Design and Product Development

Self-Perceptions of Plus-Size Consumers and the Effect on Fashion and Fit Preferences

  • Skyla Staton (NC State University)
  • Cynthia L Istook (NC State University)


Fifty-four percent of the US female population have been defined as being overweight, obese or extremely obese (Mintel Group, 2013). The apparel industry has taken some initiative to provide clothing for women of large sizes through retailers such as Ashley Stewart and Lane Bryant. There continues to be some inconsistencies in current apparel offerings specific to the lack of variation in body shape.
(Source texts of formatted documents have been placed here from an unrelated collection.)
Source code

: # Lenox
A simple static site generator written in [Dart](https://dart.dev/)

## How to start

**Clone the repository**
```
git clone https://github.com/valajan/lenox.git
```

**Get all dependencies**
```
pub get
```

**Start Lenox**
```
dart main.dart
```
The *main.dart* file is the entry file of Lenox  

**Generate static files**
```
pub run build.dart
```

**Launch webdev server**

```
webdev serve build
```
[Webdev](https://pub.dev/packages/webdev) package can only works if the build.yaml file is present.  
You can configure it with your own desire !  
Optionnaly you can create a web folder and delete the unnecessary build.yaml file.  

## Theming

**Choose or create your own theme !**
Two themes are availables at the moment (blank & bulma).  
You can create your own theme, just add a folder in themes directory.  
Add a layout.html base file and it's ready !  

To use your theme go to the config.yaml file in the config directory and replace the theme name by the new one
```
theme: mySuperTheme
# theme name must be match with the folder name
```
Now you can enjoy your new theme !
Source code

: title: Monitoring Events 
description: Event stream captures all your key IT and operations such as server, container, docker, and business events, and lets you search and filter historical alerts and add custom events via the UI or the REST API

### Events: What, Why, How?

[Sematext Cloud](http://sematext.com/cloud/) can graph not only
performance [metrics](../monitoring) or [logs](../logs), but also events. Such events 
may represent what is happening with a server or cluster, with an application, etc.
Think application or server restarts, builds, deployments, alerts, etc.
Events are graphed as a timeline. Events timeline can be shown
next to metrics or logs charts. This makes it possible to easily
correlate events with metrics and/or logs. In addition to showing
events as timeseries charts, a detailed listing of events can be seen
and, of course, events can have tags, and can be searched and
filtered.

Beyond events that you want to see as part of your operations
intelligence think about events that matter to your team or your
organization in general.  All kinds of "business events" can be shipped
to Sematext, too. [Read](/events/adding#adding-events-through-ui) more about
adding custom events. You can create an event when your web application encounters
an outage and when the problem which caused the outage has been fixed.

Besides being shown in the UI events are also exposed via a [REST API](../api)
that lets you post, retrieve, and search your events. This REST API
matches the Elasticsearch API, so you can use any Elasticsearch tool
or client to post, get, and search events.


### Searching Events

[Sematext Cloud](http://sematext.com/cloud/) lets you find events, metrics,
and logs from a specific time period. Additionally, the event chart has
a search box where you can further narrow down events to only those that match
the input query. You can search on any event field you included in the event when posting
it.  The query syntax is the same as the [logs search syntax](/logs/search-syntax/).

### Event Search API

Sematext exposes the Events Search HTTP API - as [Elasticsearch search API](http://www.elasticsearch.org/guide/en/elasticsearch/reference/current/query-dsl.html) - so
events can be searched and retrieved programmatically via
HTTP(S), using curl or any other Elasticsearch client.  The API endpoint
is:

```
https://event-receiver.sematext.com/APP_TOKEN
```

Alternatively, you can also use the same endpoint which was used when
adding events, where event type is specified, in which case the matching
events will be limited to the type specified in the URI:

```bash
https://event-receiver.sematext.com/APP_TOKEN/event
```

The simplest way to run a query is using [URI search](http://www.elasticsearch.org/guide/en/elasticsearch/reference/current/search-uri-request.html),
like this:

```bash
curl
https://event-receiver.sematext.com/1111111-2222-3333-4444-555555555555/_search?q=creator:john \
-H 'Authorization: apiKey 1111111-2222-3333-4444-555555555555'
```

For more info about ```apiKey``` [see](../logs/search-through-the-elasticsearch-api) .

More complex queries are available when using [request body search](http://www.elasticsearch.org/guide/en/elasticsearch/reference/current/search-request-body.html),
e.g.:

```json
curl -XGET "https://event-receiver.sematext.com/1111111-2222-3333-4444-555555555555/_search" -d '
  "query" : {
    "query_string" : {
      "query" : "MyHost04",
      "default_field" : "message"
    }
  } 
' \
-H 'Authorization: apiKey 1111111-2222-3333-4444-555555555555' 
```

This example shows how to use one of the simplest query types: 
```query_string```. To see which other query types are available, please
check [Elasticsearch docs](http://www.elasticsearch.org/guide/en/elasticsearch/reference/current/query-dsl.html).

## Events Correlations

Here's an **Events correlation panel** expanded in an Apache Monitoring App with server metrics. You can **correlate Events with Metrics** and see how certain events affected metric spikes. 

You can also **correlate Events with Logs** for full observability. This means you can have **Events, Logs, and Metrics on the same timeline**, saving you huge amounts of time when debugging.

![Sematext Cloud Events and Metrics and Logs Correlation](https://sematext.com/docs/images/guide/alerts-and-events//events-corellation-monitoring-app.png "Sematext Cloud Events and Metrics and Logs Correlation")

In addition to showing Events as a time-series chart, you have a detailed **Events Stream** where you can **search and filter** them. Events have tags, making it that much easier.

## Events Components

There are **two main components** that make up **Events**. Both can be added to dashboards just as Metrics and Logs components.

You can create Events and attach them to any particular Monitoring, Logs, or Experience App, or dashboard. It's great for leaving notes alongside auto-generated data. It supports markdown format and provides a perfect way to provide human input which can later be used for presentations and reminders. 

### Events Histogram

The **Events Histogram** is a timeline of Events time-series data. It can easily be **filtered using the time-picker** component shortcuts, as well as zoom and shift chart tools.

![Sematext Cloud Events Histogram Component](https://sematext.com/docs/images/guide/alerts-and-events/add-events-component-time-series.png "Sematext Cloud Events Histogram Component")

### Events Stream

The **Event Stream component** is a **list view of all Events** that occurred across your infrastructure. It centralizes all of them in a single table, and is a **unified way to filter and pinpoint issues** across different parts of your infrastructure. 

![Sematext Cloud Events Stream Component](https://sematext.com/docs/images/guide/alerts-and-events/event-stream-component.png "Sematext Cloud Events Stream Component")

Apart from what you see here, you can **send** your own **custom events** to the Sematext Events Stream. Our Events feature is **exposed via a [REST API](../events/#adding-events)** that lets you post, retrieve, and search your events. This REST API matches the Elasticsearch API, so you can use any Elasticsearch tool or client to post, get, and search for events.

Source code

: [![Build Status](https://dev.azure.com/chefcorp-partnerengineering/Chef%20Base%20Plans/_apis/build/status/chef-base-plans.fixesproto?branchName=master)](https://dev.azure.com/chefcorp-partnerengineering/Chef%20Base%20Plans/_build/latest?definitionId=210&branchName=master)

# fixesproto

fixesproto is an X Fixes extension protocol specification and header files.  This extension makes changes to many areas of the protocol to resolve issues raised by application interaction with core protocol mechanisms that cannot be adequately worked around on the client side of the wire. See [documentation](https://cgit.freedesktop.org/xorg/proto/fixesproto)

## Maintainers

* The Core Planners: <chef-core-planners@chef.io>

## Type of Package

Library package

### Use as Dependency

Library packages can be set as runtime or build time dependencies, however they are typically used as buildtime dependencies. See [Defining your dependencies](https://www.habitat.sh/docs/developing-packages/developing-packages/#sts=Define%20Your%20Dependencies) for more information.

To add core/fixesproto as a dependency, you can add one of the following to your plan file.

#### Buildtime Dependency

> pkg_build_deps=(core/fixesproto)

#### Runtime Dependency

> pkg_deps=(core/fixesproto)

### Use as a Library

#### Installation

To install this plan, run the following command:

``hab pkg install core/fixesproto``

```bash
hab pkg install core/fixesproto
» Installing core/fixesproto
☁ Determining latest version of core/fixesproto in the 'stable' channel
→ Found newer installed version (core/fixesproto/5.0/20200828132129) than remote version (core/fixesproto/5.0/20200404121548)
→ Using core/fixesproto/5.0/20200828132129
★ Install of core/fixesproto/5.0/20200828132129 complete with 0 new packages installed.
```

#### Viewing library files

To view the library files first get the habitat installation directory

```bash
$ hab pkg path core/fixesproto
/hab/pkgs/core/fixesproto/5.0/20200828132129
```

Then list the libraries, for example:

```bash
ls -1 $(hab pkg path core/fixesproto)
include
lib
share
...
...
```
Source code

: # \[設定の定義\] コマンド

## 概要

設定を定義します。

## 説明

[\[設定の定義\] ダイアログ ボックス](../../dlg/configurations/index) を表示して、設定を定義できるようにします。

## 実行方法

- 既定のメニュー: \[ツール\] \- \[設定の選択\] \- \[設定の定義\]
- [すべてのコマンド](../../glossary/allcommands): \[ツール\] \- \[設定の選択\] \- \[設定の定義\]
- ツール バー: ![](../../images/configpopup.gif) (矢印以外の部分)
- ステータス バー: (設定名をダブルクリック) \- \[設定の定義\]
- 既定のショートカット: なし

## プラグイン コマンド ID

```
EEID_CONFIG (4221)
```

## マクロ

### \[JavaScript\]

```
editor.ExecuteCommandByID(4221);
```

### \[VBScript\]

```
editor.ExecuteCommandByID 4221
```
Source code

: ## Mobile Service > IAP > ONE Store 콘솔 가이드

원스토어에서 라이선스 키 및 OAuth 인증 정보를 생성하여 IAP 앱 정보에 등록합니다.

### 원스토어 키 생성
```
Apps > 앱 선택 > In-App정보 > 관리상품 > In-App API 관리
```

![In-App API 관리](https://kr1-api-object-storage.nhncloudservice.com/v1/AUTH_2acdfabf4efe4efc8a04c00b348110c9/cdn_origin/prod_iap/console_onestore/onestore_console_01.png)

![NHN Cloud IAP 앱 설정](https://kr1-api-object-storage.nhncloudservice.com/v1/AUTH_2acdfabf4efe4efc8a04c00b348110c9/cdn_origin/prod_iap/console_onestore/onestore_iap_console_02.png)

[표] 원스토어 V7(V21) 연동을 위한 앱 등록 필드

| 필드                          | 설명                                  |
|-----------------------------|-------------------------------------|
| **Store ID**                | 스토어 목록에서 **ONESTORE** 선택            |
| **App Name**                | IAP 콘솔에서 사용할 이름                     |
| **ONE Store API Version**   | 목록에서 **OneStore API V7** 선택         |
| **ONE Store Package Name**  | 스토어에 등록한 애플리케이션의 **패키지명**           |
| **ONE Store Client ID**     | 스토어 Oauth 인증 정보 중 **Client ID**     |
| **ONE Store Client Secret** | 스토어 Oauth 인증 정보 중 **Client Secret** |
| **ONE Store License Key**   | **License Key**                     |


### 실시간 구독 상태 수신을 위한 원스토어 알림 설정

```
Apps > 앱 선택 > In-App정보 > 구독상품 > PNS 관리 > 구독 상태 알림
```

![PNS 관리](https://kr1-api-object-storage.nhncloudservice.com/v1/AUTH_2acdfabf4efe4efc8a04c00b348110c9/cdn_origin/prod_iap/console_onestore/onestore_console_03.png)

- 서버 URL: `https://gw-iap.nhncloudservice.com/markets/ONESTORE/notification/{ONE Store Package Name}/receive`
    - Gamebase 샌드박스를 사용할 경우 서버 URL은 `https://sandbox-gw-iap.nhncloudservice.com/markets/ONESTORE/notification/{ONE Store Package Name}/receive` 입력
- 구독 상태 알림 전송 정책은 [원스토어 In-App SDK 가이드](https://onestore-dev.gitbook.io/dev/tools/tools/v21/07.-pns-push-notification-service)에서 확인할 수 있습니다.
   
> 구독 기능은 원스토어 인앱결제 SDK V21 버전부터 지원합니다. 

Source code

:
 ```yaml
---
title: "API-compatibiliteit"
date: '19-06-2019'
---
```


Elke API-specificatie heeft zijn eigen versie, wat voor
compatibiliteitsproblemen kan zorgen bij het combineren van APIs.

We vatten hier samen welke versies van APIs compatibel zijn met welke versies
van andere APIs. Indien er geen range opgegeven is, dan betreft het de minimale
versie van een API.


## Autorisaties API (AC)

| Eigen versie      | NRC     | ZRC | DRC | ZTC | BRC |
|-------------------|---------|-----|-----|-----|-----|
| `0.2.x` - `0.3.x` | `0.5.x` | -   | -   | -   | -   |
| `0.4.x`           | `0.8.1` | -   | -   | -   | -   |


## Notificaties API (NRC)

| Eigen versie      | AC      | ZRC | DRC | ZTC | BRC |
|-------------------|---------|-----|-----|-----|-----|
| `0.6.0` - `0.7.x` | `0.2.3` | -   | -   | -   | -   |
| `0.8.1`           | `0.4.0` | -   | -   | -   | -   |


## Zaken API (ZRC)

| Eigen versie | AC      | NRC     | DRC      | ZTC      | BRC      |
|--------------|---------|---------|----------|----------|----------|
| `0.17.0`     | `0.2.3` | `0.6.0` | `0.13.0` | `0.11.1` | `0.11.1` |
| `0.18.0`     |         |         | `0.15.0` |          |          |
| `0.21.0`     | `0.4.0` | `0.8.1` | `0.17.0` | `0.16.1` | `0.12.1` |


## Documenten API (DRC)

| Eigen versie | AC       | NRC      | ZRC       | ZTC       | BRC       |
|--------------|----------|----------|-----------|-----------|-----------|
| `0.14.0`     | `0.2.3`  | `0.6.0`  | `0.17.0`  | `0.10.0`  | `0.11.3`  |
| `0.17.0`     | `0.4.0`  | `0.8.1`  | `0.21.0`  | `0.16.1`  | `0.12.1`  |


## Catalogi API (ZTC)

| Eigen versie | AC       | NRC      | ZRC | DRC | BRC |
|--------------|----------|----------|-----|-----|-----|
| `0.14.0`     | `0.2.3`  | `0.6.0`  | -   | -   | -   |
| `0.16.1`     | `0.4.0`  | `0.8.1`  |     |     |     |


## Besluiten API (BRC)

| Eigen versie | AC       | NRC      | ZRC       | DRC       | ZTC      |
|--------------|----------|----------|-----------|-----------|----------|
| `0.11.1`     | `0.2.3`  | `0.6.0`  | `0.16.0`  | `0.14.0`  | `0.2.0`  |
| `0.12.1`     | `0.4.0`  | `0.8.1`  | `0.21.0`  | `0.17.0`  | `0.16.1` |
This pilot study was conducted to analyze the self-perceived fashion and fit preferences of plus-size females in relation to current retail offerings. Statistics showed a significant relationship among participant-perceived body shape and figure type. A statistical significance was also seen among body size and the level of comfort with the waist. Fifty-two percent of all participants acknowledged that they were uncomfortable with their waist. When offered a visual image, the majority of the participants would choose fashion over fit, however when approached logically, fit was more preferred.

How to Cite:

Staton, S. & Istook, C. L., (2016) “Self-Perceptions of Plus-Size Consumers and the Effect on Fashion and Fit Preferences”, International Textile and Apparel Association Annual Conference Proceedings 73(1).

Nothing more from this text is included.